Claim: Birds of Prey Deliberately Setting Wildfires

Black Kite (Milvus migrans)

Black Kite (Milvus migrans) – one of the species accused of setting fires. By Mayukhghose (Own work) [CC BY-SA 4.0], via Wikimedia Commons

So much for fire control – JoNova reports that raptors have been photographed congregating on the edge of large Australian bushfires, picking up burning sticks, and deliberately setting new spot fires in advance of the main blaze to flush out small mammals and other prey. This discovery potentially has profound implications for fire management in places like California.

Burn, Baby, Burn: Australian Birds Steal Fire to Smoke Out Prey

By Mindy Weisberger, Senior Writer | January 9, 2018 11:23am ET

Grassland fires that are deadly and devastating events for many kinds of wildlife are a boon to certain types of birds known as fire foragers.
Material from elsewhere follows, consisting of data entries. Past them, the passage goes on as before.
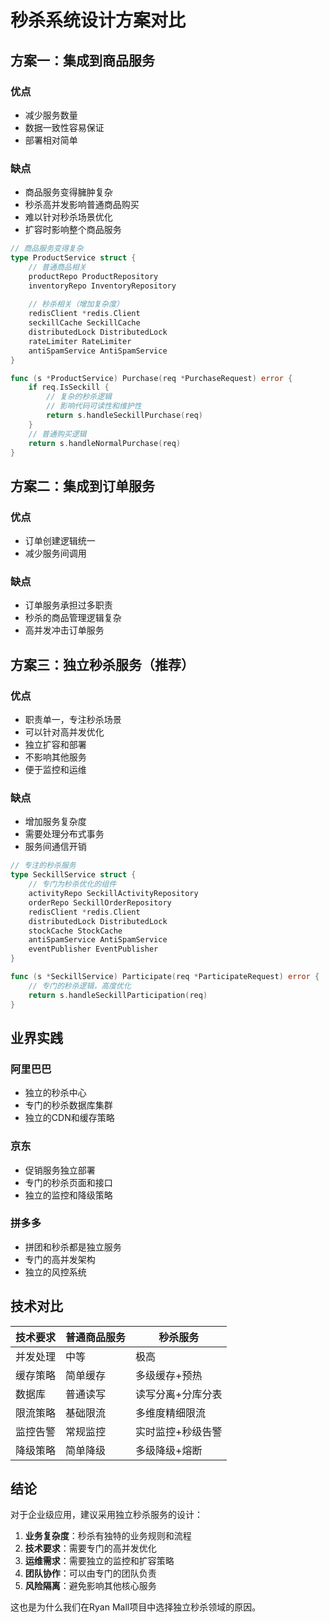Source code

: # 秒杀系统设计方案对比

## 方案一：集成到商品服务

### 优点
- 减少服务数量
- 数据一致性容易保证
- 部署相对简单

### 缺点
- 商品服务变得臃肿复杂
- 秒杀高并发影响普通商品购买
- 难以针对秒杀场景优化
- 扩容时影响整个商品服务

```go
// 商品服务变得复杂
type ProductService struct {
    // 普通商品相关
    productRepo ProductRepository
    inventoryRepo InventoryRepository
    
    // 秒杀相关（增加复杂度）
    redisClient *redis.Client
    seckillCache SeckillCache
    distributedLock DistributedLock
    rateLimiter RateLimiter
    antiSpamService AntiSpamService
}

func (s *ProductService) Purchase(req *PurchaseRequest) error {
    if req.IsSeckill {
        // 复杂的秒杀逻辑
        // 影响代码可读性和维护性
        return s.handleSeckillPurchase(req)
    }
    // 普通购买逻辑
    return s.handleNormalPurchase(req)
}
```

## 方案二：集成到订单服务

### 优点
- 订单创建逻辑统一
- 减少服务间调用

### 缺点
- 订单服务承担过多职责
- 秒杀的商品管理逻辑复杂
- 高并发冲击订单服务

## 方案三：独立秒杀服务（推荐）

### 优点
- 职责单一，专注秒杀场景
- 可以针对高并发优化
- 独立扩容和部署
- 不影响其他服务
- 便于监控和运维

### 缺点
- 增加服务复杂度
- 需要处理分布式事务
- 服务间通信开销

```go
// 专注的秒杀服务
type SeckillService struct {
    // 专门为秒杀优化的组件
    activityRepo SeckillActivityRepository
    orderRepo SeckillOrderRepository
    redisClient *redis.Client
    distributedLock DistributedLock
    stockCache StockCache
    antiSpamService AntiSpamService
    eventPublisher EventPublisher
}

func (s *SeckillService) Participate(req *ParticipateRequest) error {
    // 专门的秒杀逻辑，高度优化
    return s.handleSeckillParticipation(req)
}
```

## 业界实践

### 阿里巴巴
- 独立的秒杀中心
- 专门的秒杀数据库集群
- 独立的CDN和缓存策略

### 京东
- 促销服务独立部署
- 专门的秒杀页面和接口
- 独立的监控和降级策略

### 拼多多
- 拼团和秒杀都是独立服务
- 专门的高并发架构
- 独立的风控系统

## 技术对比

| 技术要求 | 普通商品服务 | 秒杀服务 |
|---------|-------------|----------|
| 并发处理 | 中等 | 极高 |
| 缓存策略 | 简单缓存 | 多级缓存+预热 |
| 数据库 | 普通读写 | 读写分离+分库分表 |
| 限流策略 | 基础限流 | 多维度精细限流 |
| 监控告警 | 常规监控 | 实时监控+秒级告警 |
| 降级策略 | 简单降级 | 多级降级+熔断 |

## 结论

对于企业级应用，建议采用独立秒杀服务的设计：

1. **业务复杂度**：秒杀有独特的业务规则和流程
2. **技术要求**：需要专门的高并发优化
3. **运维需求**：需要独立的监控和扩容策略
4. **团队协作**：可以由专门的团队负责
5. **风险隔离**：避免影响其他核心服务

这也是为什么我们在Ryan Mall项目中选择独立秒杀领域的原因。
These opportunists prey on animals fleeing from a blaze, or scavenge the remains of creatures that succumbed to the flames and the smoke.

But in Australia, some fire-foraging birds are also fire starters.

Three species of raptors — predatory birds with sharp beaks and talons, and keen eyesight — are widely known not only for lurking on the fringes of fires but also for snatching up smoldering grasses or branches and using them to kindle fresh flames, to smoke out mammal and insect prey.

Scientists recently collected and evaluated reports from Aboriginal and nonindigenous people of these so-called firehawks — black kites (Milvus migrans), whistling kites (Haliastur sphenurus) and brown falcons (Falco berigora) — to better understand this unusual behavior, and to evaluate its implications for fire management in regions where the birds are active, the researchers wrote in a new study.

Aboriginal people in some parts of northern Australia referenced the fire-spreading actions of firehawks in sacred rituals and noted numerous sightings of the firehawks. In total, the study authors identified 12 Aboriginal groups in which people described firsthand sightings of raptors deliberately setting new fires with smoldering brands salvaged from existing fires, acting on their own and cooperating with other birds.

Read more (contains photographs).

The abstract of the referenced study;

Intentional Fire-Spreading by “Firehawk” Raptors in Northern Australia

Mark Bonta, Robert Gosford, Dick Eussen, Nathan Ferguson, Erana Loveless, and Maxwell Witwer

We document Indigenous Ecological Knowledge and non-Indigenous observations of intentional fire-spreading by the fire-foraging raptors Black Kite (Milvus migrans), Whistling Kite (Haliastur sphenurus), and Brown Falcon (Falco berigora) in tropical Australian savannas. Observers report both solo and cooperative attempts, often successful, to spread wildfires intentionally via single-occasion or repeated transport of burning sticks in talons or beaks. This behavior, often represented in sacred ceremonies, is widely known to local people in the Northern Territory, where we carried out ethno-ornithological research from 2011 to 2017; it was also reported to us from Western Australia and Queensland. Though Aboriginal rangers and others who deal with bushfires take into account the risks posed by raptors that cause controlled burns to jump across firebreaks, official skepticism about the reality of avian fire-spreading hampers effective planning for landscape management and restoration. Via ethno-ornithological workshops and controlled field experiments with land managers, our collaborative research aims to situate fire-spreading as an important factor in fire management and fire ecology. In a broader sense, better understanding of avian fire-spreading, both in Australia and, potentially, elsewhere, can contribute to theories about the evolution of tropical savannas and the origins of human fire use.